Tag pushes ignore `paths:` filters and would otherwise spuriously rebuild the
unchanged image and re-gate an already-gated commit; the branch filter
excludes tags. **`release.yaml` owns tags** (`tags: ['v*']`).
- Pushing commits + a tag together still gates the commits (via the branch
ref) and releases (via the tag ref) — no lost coverage, no duplicate runs.
### 5. Auth
- **Image push:** a dedicated PAT with `write:package`, supplied as the
`REGISTRY_USERNAME` / `REGISTRY_TOKEN` Actions secrets (the package owner
must match the token's user — an `oli`-namespace push with a different user
is refused with `reqPackageAccess`).
- **Release publish:** the auto `GITEA_TOKEN` (repo/release scope).
### 6. Scope this iteration — Linux x86_64, step by step
The user's target is the full **D1** matrix, approached incrementally. This
iteration ships **Linux x86_64 only**; the rest is deferred (below).
## Consequences
- **One toolchain, dev and CI.** They build through the same flake and cannot
drift. New image rebuilds only when the flake/toolchain/Dockerfile change.
- **D2 is met on Linux.** The release artifact is a genuinely static,
stripped musl binary that runs with no runtime dependencies.

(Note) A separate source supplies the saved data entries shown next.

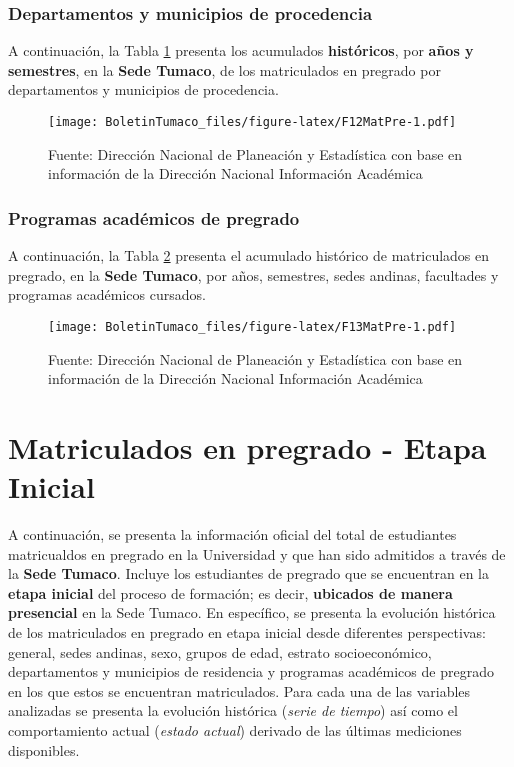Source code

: \documentclass[
]{book}
\begin{document}
\hypertarget{departamentos-y-municipios-de-procedencia-1}{%
\subsubsection{Departamentos y municipios de procedencia}\label{departamentos-y-municipios-de-procedencia-1}}

A continuación, la Tabla \ref{fig:F12MatPre} presenta los acumulados \textbf{históricos}, por \textbf{años y semestres}, en la \textbf{Sede Tumaco}, de los matriculados en pregrado por departamentos y municipios de procedencia.

\begin{figure}
\centering
\texttt{[image: BoletinTumaco\_files/figure-latex/F12MatPre-1.pdf]}
\caption{\label{fig:F12MatPre}Fuente: Dirección Nacional de Planeación y Estadística con base en información de la Dirección Nacional Información Académica}
\end{figure}

\hypertarget{programas-acaduxe9micos-de-pregrado-1}{%
\subsubsection{Programas académicos de pregrado}\label{programas-acaduxe9micos-de-pregrado-1}}

A continuación, la Tabla \ref{fig:F13MatPre} presenta el acumulado histórico de matriculados en pregrado, en la \textbf{Sede Tumaco}, por años, semestres, sedes andinas, facultades y programas académicos cursados.

\begin{figure}
\centering
\texttt{[image: BoletinTumaco\_files/figure-latex/F13MatPre-1.pdf]}
\caption{\label{fig:F13MatPre}Fuente: Dirección Nacional de Planeación y Estadística con base en información de la Dirección Nacional Información Académica}
\end{figure}

\hypertarget{MatPreIni}{%
\section{Matriculados en pregrado - Etapa Inicial}\label{MatPreIni}}

A continuación, se presenta la información oficial del total de estudiantes matricualdos en pregrado en la Universidad y que han sido admitidos a través de la \textbf{Sede Tumaco}. Incluye los estudiantes de pregrado que se encuentran en la \textbf{etapa inicial} del proceso de formación; es decir, \textbf{ubicados de manera presencial} en la Sede Tumaco. En específico, se presenta la evolución histórica de los matriculados en pregrado en etapa inicial desde diferentes perspectivas: general, sedes andinas, sexo, grupos de edad, estrato socioeconómico, departamentos y municipios de residencia y programas académicos de pregrado en los que estos se encuentran matriculados. Para cada una de las variables analizadas se presenta la evolución histórica (\emph{serie de tiempo}) así como el comportamiento actual (\emph{estado actual}) derivado de las últimas mediciones disponibles.
\end{document}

- **DinD is per-job (no layer cache across runs),** so every `build-ci-image`
run rebuilds from scratch (~6 min). Acceptable at its trigger frequency;
base-pull caching via the `dind-cached` proxy variant is a possible later
optimisation.
- **The CI image is ~5.5 GB+** (the Rust toolchain closure, now also musl).
Pulled once per runner and cached; slimming (multi-stage, prune) is optional.
- **Every gate run recompiles the full dependency graph** (warm *toolchain*,
cold *deps*; clippy and test don't share artifacts), ~2 min total. Fine for
now; dependency/`target` caching is a deferred speed item.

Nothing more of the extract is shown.